Until recently, Flinders University’s approach has been to identify graduate outcomes for each course relating to course-specific aims and learning outcomes.  However, the University’s submission to its Australian Universities Quality Agency (AUQA) auditors in 2006 noted the advice of an earlier Trial Audit Panel.  That Panel had advised that, while the University's approach was sound, further consideration should be given to whether course-specific statements provided a meaningful resource for graduates and employers.  Accordingly, the University undertook to review the issue.

The 2006 AUQA Report duly affirmed “Flinders’ planned development of a cohesive approach to identifying and implementing generic graduate outcomes (attributes) that will assist in preparing graduates for employment and define the characteristics of a Flinders graduate in the labour market”.
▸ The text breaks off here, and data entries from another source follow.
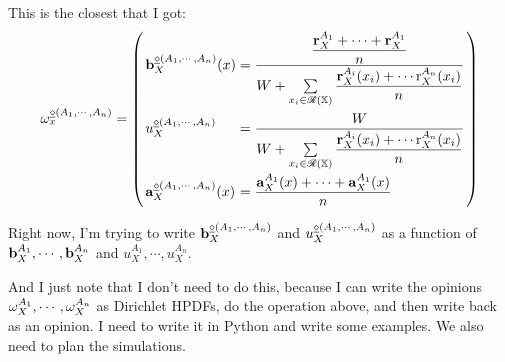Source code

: \documentclass[a4paper,12pt]{article}
\theoremstyle{definition}
\theoremstyle{theorem}
\numberwithin{equation}{section}
\begin{document}
This is the closest that I got:
\begin{equation}
\arraycolsep=1.4pt\def\arraystretch{2.2}
\opia{\abfs(A_1, \cdots, A_n)}{x} =
\left(
\begin{array}{ll}
\bmdax{\abfs(A_1, \cdots, A_n)}{X}{x} & = \dfrac{\dfrac{\mathbf{r}^{A_1}_X + \cdots + \mathbf{r}^{A_1}_X}{n}}{W + \sum\limits_{x_i \in \hdom{X}} \dfrac{\mathbf{r}^{A_i}_X(x_i) + \cdots \mathrm{r}^{A_n}_X(x_i)}{n}} \\
u^{\abfs(A_1, \cdots, A_n)}_X & = \dfrac{W}{W + \sum\limits_{x_i \in \hdom{X}} \dfrac{\mathbf{r}^{A_i}_X(x_i) + \cdots \mathrm{r}^{A_n}_X(x_i)}{n}} \\
\adax{\abfs(A_1, \cdots, A_n)}{X}{x} & = \dfrac{\adax{A_1}{X}{x} + \cdots + \adax{A_1}{X}{x}}{n}
\end{array}
\right)
\end{equation}

Right now, I'm trying to write $\mathbf{b}^{\underline{\diamond}(A_1, \cdots, A_n)}_{X}$ and 
$u^{\underline{\diamond}(A_1, \cdots, A_n)}_X$ as a function of $\mathbf{b}^{A_1}_{X}, \cdots, \mathbf{b}^{A_n}_{X}$ and $u^{A_1}_X, \cdots, u^{A_n}_X$.

And I just note that I don't need to do this, because I can write the opinions $\omega^{A_1}_{X}, \cdots, \omega^{A_n}_{X}$ as Dirichlet HPDFs, do the operation above, and then write back as an opinion. I need to write it in Python and write some examples. We also need to plan the simulations.


\printbibliography
\end{document}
Emeritus Professor Gus Worby was appointed as a consultant to undertake a scoping study through the second half of 2007.  Professor Worby produced an extensive and detailed report (PDF 594KB) and background paper (PDF 205KB) .  The Report placed the concept of graduate attributes/qualities within a broad sectoral and intellectual context.  It also provided detailed advice, based on intensive consultation across the University, about how Flinders staff and students perceived the characteristics - both distinctive of Flinders and more broadly applicable to all university graduates - that might be described as graduate attributes/qualities.

Under the authority of the Vice-Chancellor’s Committee, the statement of attributes recommended in the Worby Report was considered alongside a list of Ideal Graduate Workplace Skills set out in the Flinders University Employer Survey and the educational principles set out in the Education at Flinders statement.  The draft statement that emerged was then considered several times by Academic Senate, by the Vice-Chancellor’s Committee and by the Education Matters Advisory Group (a committee that includes Chairs of Faculty Teaching and Learning Committees).

The intention in drafting the final statement was:

  • for the language describing the specified graduate qualities to be relatively simple so that it would be meaningful to students, employers and staff
  • for the attributes to be broadly applicable, academically and professionally defensible, and readily recognisable
  • for the statement as a whole - including the contextual paragraphs - to imply a sense of shared responsibility between the University and the student for achieving the intended outcomes.


The final statement was approved by Academic Senate on 23 July 2008 and in turn noted by University Council on 7 August 2008.